TASK DETAILS - Only the images are to be dropped; the records themselves must be repeated exactly.

(Dataset excerpts)
▼

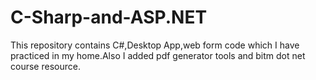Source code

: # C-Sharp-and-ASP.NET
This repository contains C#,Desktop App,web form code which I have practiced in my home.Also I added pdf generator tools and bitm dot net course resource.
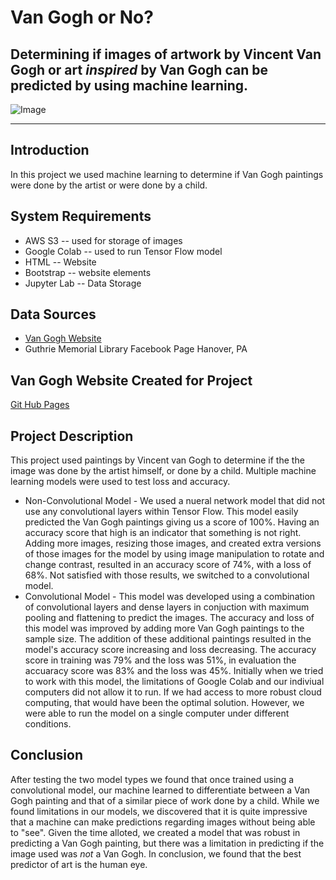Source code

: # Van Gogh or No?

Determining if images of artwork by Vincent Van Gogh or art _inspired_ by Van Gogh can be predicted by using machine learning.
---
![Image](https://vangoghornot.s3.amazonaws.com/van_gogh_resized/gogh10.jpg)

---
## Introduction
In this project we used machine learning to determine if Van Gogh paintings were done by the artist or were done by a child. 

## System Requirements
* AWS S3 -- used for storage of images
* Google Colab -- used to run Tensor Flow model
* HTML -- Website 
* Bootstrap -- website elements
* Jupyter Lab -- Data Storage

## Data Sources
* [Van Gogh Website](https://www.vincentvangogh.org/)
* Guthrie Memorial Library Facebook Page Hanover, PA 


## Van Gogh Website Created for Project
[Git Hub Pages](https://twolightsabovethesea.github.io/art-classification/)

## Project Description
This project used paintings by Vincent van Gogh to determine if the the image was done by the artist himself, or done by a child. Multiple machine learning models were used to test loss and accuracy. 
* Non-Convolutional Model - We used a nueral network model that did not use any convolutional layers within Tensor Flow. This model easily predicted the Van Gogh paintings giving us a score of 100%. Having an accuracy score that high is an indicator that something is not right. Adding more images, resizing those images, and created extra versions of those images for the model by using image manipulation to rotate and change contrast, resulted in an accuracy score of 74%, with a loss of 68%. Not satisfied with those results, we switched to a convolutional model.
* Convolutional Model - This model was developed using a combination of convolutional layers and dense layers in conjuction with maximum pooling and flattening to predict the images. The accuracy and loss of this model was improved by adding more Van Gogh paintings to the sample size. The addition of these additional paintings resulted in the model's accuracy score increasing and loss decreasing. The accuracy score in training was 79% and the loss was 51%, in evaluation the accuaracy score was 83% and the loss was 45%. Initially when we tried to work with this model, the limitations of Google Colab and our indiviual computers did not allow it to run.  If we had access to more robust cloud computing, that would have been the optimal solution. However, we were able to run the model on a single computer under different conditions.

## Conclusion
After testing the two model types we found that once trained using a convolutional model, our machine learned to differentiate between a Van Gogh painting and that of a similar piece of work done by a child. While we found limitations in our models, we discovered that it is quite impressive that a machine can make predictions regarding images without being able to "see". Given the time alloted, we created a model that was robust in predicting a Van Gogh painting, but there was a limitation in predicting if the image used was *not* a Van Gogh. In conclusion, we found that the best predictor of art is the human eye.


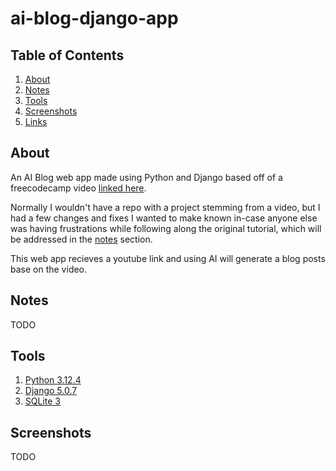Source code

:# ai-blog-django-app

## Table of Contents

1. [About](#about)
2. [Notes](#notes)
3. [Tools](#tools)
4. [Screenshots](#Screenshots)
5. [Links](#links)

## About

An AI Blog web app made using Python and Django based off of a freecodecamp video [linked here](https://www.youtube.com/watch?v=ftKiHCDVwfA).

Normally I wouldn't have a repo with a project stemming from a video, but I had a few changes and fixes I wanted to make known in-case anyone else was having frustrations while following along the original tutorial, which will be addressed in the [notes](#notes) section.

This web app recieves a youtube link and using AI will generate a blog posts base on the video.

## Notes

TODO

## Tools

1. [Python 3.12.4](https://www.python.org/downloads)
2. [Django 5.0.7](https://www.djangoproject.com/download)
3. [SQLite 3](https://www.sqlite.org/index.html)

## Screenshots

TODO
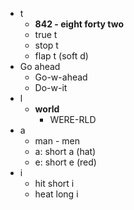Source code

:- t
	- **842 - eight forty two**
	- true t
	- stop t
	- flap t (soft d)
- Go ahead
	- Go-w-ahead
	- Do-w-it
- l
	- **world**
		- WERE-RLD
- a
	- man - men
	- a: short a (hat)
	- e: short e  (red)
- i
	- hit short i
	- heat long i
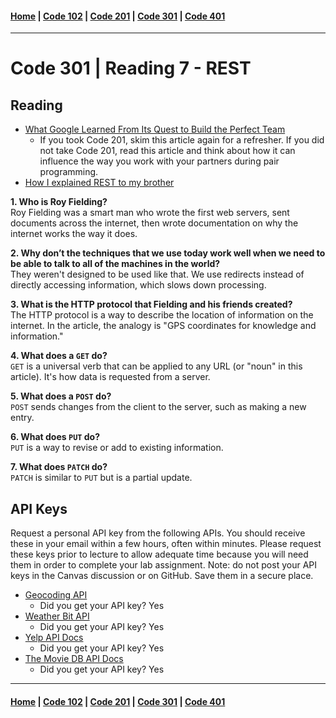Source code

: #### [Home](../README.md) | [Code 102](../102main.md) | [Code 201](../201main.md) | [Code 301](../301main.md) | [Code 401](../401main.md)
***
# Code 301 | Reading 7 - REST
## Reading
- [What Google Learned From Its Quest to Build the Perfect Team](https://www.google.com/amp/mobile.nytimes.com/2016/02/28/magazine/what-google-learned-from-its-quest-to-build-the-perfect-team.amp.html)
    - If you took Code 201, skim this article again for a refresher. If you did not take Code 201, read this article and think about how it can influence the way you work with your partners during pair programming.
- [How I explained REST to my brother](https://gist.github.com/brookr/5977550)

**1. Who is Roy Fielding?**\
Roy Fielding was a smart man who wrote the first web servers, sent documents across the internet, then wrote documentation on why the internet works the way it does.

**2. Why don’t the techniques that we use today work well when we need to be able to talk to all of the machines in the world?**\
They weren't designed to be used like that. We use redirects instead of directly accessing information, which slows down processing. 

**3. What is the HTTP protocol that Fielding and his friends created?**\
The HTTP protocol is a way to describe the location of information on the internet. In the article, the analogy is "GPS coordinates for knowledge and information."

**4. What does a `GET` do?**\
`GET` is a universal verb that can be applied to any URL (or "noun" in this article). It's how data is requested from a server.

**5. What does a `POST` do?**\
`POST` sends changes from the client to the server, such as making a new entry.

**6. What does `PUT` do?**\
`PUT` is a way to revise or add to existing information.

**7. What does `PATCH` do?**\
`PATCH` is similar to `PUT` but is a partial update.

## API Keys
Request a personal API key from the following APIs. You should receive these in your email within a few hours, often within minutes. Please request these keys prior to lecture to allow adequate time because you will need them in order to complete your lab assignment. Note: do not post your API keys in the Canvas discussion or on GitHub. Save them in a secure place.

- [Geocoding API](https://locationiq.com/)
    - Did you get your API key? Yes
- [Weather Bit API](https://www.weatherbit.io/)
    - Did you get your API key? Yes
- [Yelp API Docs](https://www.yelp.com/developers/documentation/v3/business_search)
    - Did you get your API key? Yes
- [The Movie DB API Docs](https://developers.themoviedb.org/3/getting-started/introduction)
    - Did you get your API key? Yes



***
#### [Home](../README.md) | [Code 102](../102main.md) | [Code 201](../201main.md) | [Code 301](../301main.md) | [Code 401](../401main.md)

▲

ANSWER BELOW -
Source code

: # C-Sharp-and-ASP.NET
This repository contains C#,Desktop App,web form code which I have practiced in my home.Also I added pdf generator tools and bitm dot net course resource.
Source code

: # Van Gogh or No?

Determining if images of artwork by Vincent Van Gogh or art _inspired_ by Van Gogh can be predicted by using machine learning.
---
![Image](https://vangoghornot.s3.amazonaws.com/van_gogh_resized/gogh10.jpg)

---
## Introduction
In this project we used machine learning to determine if Van Gogh paintings were done by the artist or were done by a child. 

## System Requirements
* AWS S3 -- used for storage of images
* Google Colab -- used to run Tensor Flow model
* HTML -- Website 
* Bootstrap -- website elements
* Jupyter Lab -- Data Storage

## Data Sources
* [Van Gogh Website](https://www.vincentvangogh.org/)
* Guthrie Memorial Library Facebook Page Hanover, PA 


## Van Gogh Website Created for Project
[Git Hub Pages](https://twolightsabovethesea.github.io/art-classification/)

## Project Description
This project used paintings by Vincent van Gogh to determine if the the image was done by the artist himself, or done by a child. Multiple machine learning models were used to test loss and accuracy. 
* Non-Convolutional Model - We used a nueral network model that did not use any convolutional layers within Tensor Flow. This model easily predicted the Van Gogh paintings giving us a score of 100%. Having an accuracy score that high is an indicator that something is not right. Adding more images, resizing those images, and created extra versions of those images for the model by using image manipulation to rotate and change contrast, resulted in an accuracy score of 74%, with a loss of 68%. Not satisfied with those results, we switched to a convolutional model.
* Convolutional Model - This model was developed using a combination of convolutional layers and dense layers in conjuction with maximum pooling and flattening to predict the images. The accuracy and loss of this model was improved by adding more Van Gogh paintings to the sample size. The addition of these additional paintings resulted in the model's accuracy score increasing and loss decreasing. The accuracy score in training was 79% and the loss was 51%, in evaluation the accuaracy score was 83% and the loss was 45%. Initially when we tried to work with this model, the limitations of Google Colab and our indiviual computers did not allow it to run.  If we had access to more robust cloud computing, that would have been the optimal solution. However, we were able to run the model on a single computer under different conditions.

## Conclusion
After testing the two model types we found that once trained using a convolutional model, our machine learned to differentiate between a Van Gogh painting and that of a similar piece of work done by a child. While we found limitations in our models, we discovered that it is quite impressive that a machine can make predictions regarding images without being able to "see". Given the time alloted, we created a model that was robust in predicting a Van Gogh painting, but there was a limitation in predicting if the image used was *not* a Van Gogh. In conclusion, we found that the best predictor of art is the human eye.


Source code

:# ai-blog-django-app

## Table of Contents

1. [About](#about)
2. [Notes](#notes)
3. [Tools](#tools)
4. [Screenshots](#Screenshots)
5. [Links](#links)

## About

An AI Blog web app made using Python and Django based off of a freecodecamp video [linked here](https://www.youtube.com/watch?v=ftKiHCDVwfA).

Normally I wouldn't have a repo with a project stemming from a video, but I had a few changes and fixes I wanted to make known in-case anyone else was having frustrations while following along the original tutorial, which will be addressed in the [notes](#notes) section.

This web app recieves a youtube link and using AI will generate a blog posts base on the video.

## Notes

TODO

## Tools

1. [Python 3.12.4](https://www.python.org/downloads)
2. [Django 5.0.7](https://www.djangoproject.com/download)
3. [SQLite 3](https://www.sqlite.org/index.html)

## Screenshots

TODO
Source code

:- t
	- **842 - eight forty two**
	- true t
	- stop t
	- flap t (soft d)
- Go ahead
	- Go-w-ahead
	- Do-w-it
- l
	- **world**
		- WERE-RLD
- a
	- man - men
	- a: short a (hat)
	- e: short e  (red)
- i
	- hit short i
	- heat long i
Source code

: #### [Home](../README.md) | [Code 102](../102main.md) | [Code 201](../201main.md) | [Code 301](../301main.md) | [Code 401](../401main.md)
***
# Code 301 | Reading 7 - REST
## Reading
- [What Google Learned From Its Quest to Build the Perfect Team](https://www.google.com/amp/mobile.nytimes.com/2016/02/28/magazine/what-google-learned-from-its-quest-to-build-the-perfect-team.amp.html)
    - If you took Code 201, skim this article again for a refresher. If you did not take Code 201, read this article and think about how it can influence the way you work with your partners during pair programming.
- [How I explained REST to my brother](https://gist.github.com/brookr/5977550)

**1. Who is Roy Fielding?**\
Roy Fielding was a smart man who wrote the first web servers, sent documents across the internet, then wrote documentation on why the internet works the way it does.

**2. Why don’t the techniques that we use today work well when we need to be able to talk to all of the machines in the world?**\
They weren't designed to be used like that. We use redirects instead of directly accessing information, which slows down processing. 

**3. What is the HTTP protocol that Fielding and his friends created?**\
The HTTP protocol is a way to describe the location of information on the internet. In the article, the analogy is "GPS coordinates for knowledge and information."

**4. What does a `GET` do?**\
`GET` is a universal verb that can be applied to any URL (or "noun" in this article). It's how data is requested from a server.

**5. What does a `POST` do?**\
`POST` sends changes from the client to the server, such as making a new entry.

**6. What does `PUT` do?**\
`PUT` is a way to revise or add to existing information.

**7. What does `PATCH` do?**\
`PATCH` is similar to `PUT` but is a partial update.

## API Keys
Request a personal API key from the following APIs. You should receive these in your email within a few hours, often within minutes. Please request these keys prior to lecture to allow adequate time because you will need them in order to complete your lab assignment. Note: do not post your API keys in the Canvas discussion or on GitHub. Save them in a secure place.

- [Geocoding API](https://locationiq.com/)
    - Did you get your API key? Yes
- [Weather Bit API](https://www.weatherbit.io/)
    - Did you get your API key? Yes
- [Yelp API Docs](https://www.yelp.com/developers/documentation/v3/business_search)
    - Did you get your API key? Yes
- [The Movie DB API Docs](https://developers.themoviedb.org/3/getting-started/introduction)
    - Did you get your API key? Yes



***
#### [Home](../README.md) | [Code 102](../102main.md) | [Code 201](../201main.md) | [Code 301](../301main.md) | [Code 401](../401main.md)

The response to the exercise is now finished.